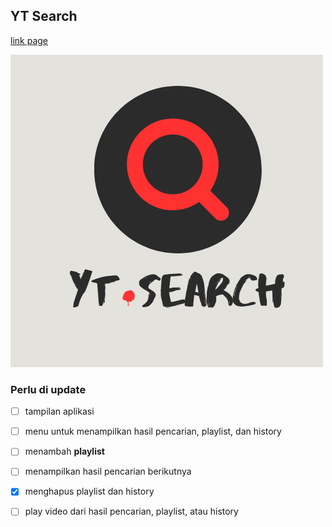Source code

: ## YT Search
[link page](https://okogikam.github.io/yt_player/)

![img](./YT%20Search_xl.png)
### Perlu di update

- [ ] tampilan aplikasi
- [ ] menu untuk menampilkan hasil pencarian, playlist, dan history
- [ ] menambah **playlist**
- [ ] menampilkan hasil pencarian berikutnya
- [x] menghapus playlist dan history
- [ ] play video dari hasil pencarian, playlist, atau history




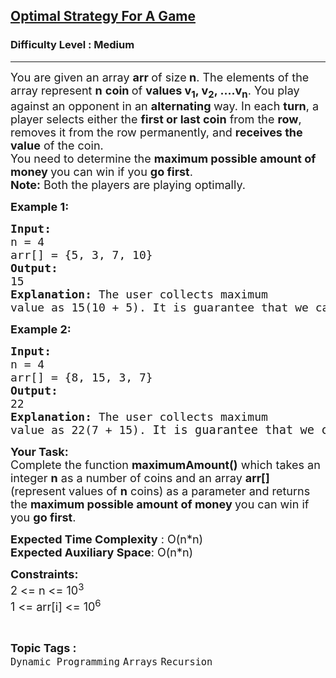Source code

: <h2><a href="https://www.geeksforgeeks.org/problems/optimal-strategy-for-a-game-1587115620/1?timeMachineDate=2024-04-08">Optimal Strategy For A Game</a></h2><h3>Difficulty Level : Medium</h3><hr><div class="problems_problem_content__Xm_eO"><p><span style="font-size: 18px;">You are given an array <strong>arr </strong>of size<strong> n</strong>. The elements of the array represent <strong>n</strong> <strong>coin </strong>of <strong>values v<sub>1</sub>, v<sub>2</sub>, ....v<sub>n</sub></strong>. You play against an opponent in an <strong>alternating </strong>way. </span><span style="font-size: 18px;">In each <strong>turn</strong>, a player selects either the <strong>first or last coin</strong> from the <strong>row</strong>, removes it from the row permanently, and <strong>receives the value</strong> of the coin.<br></span><span style="font-size: 18px;">You need to determine the <strong>maximum possible amount of money </strong>you can win if you <strong>go first</strong>.<br><strong>Note:</strong> Both the players are playing optimally.</span></p>
<p><strong><span style="font-size: 18px;">Example 1:</span></strong></p>
<pre><strong><span style="font-size: 18px;">Input:
</span></strong><span style="font-size: 18px;">n = 4
arr[] = {5, 3, 7, 10}
<strong>Output: <br></strong>15<strong>
Explanation: </strong>The user collects maximum
value as 15(10 + 5). It is guarantee that we cannot get more than 15 by any possible moves.</span>
</pre>
<p><strong><span style="font-size: 18px;">Example 2:</span></strong></p>
<pre><strong><span style="font-size: 18px;">Input:
</span></strong><span style="font-size: 18px;">n = 4
arr[] = {8, 15, 3, 7}
<strong>Output: <br></strong>22<strong>
Explanation: </strong>The user collects maximum
value as 22(7 + 15). </span><span style="font-size: 14pt;">It is guarantee that we cannot get more than 22 by any possible moves.</span></pre>
<p><span style="font-size: 18px;"><strong>Your Task:</strong><br>Complete the function <strong>maximumAmount()</strong> which takes an integer <strong>n</strong> as a number of coins and an array <strong>arr[]</strong> (represent values of <strong>n</strong> coins) as a parameter and returns the <strong>maximum possible amount of money </strong>you can win if you <strong>go first</strong>.</span></p>
<p><span style="font-size: 18px;"><strong>Expected Time Complexity</strong> : O(n*n)<br><strong>Expected Auxiliary Space</strong>: O(n*n)</span></p>
<p><span style="font-size: 18px;"><strong>Constraints:</strong><br>2 &lt;= n &lt;= 10<sup>3</sup></span><br><span style="font-size: 18px;">1 &lt;= arr[i] &lt;= 10<sup>6</sup></span></p></div><br><p><span style=font-size:18px><strong>Topic Tags : </strong><br><code>Dynamic Programming</code>&nbsp;<code>Arrays</code>&nbsp;<code>Recursion</code>&nbsp;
━━━
- **Problem to solve**
Set the entire listing down again, exact in every line, without any pictures.

- **Exercise solution**
Source code

: ## YT Search
[link page](https://okogikam.github.io/yt_player/)

![img](./YT%20Search_xl.png)
### Perlu di update

- [ ] tampilan aplikasi
- [ ] menu untuk menampilkan hasil pencarian, playlist, dan history
- [ ] menambah **playlist**
- [ ] menampilkan hasil pencarian berikutnya
- [x] menghapus playlist dan history
- [ ] play video dari hasil pencarian, playlist, atau history




Source code

: <h2><a href="https://www.geeksforgeeks.org/problems/optimal-strategy-for-a-game-1587115620/1?timeMachineDate=2024-04-08">Optimal Strategy For A Game</a></h2><h3>Difficulty Level : Medium</h3><hr><div class="problems_problem_content__Xm_eO"><p><span style="font-size: 18px;">You are given an array <strong>arr </strong>of size<strong> n</strong>. The elements of the array represent <strong>n</strong> <strong>coin </strong>of <strong>values v<sub>1</sub>, v<sub>2</sub>, ....v<sub>n</sub></strong>. You play against an opponent in an <strong>alternating </strong>way. </span><span style="font-size: 18px;">In each <strong>turn</strong>, a player selects either the <strong>first or last coin</strong> from the <strong>row</strong>, removes it from the row permanently, and <strong>receives the value</strong> of the coin.<br></span><span style="font-size: 18px;">You need to determine the <strong>maximum possible amount of money </strong>you can win if you <strong>go first</strong>.<br><strong>Note:</strong> Both the players are playing optimally.</span></p>
<p><strong><span style="font-size: 18px;">Example 1:</span></strong></p>
<pre><strong><span style="font-size: 18px;">Input:
</span></strong><span style="font-size: 18px;">n = 4
arr[] = {5, 3, 7, 10}
<strong>Output: <br></strong>15<strong>
Explanation: </strong>The user collects maximum
value as 15(10 + 5). It is guarantee that we cannot get more than 15 by any possible moves.</span>
</pre>
<p><strong><span style="font-size: 18px;">Example 2:</span></strong></p>
<pre><strong><span style="font-size: 18px;">Input:
</span></strong><span style="font-size: 18px;">n = 4
arr[] = {8, 15, 3, 7}
<strong>Output: <br></strong>22<strong>
Explanation: </strong>The user collects maximum
value as 22(7 + 15). </span><span style="font-size: 14pt;">It is guarantee that we cannot get more than 22 by any possible moves.</span></pre>
<p><span style="font-size: 18px;"><strong>Your Task:</strong><br>Complete the function <strong>maximumAmount()</strong> which takes an integer <strong>n</strong> as a number of coins and an array <strong>arr[]</strong> (represent values of <strong>n</strong> coins) as a parameter and returns the <strong>maximum possible amount of money </strong>you can win if you <strong>go first</strong>.</span></p>
<p><span style="font-size: 18px;"><strong>Expected Time Complexity</strong> : O(n*n)<br><strong>Expected Auxiliary Space</strong>: O(n*n)</span></p>
<p><span style="font-size: 18px;"><strong>Constraints:</strong><br>2 &lt;= n &lt;= 10<sup>3</sup></span><br><span style="font-size: 18px;">1 &lt;= arr[i] &lt;= 10<sup>6</sup></span></p></div><br><p><span style=font-size:18px><strong>Topic Tags : </strong><br><code>Dynamic Programming</code>&nbsp;<code>Arrays</code>&nbsp;<code>Recursion</code>&nbsp;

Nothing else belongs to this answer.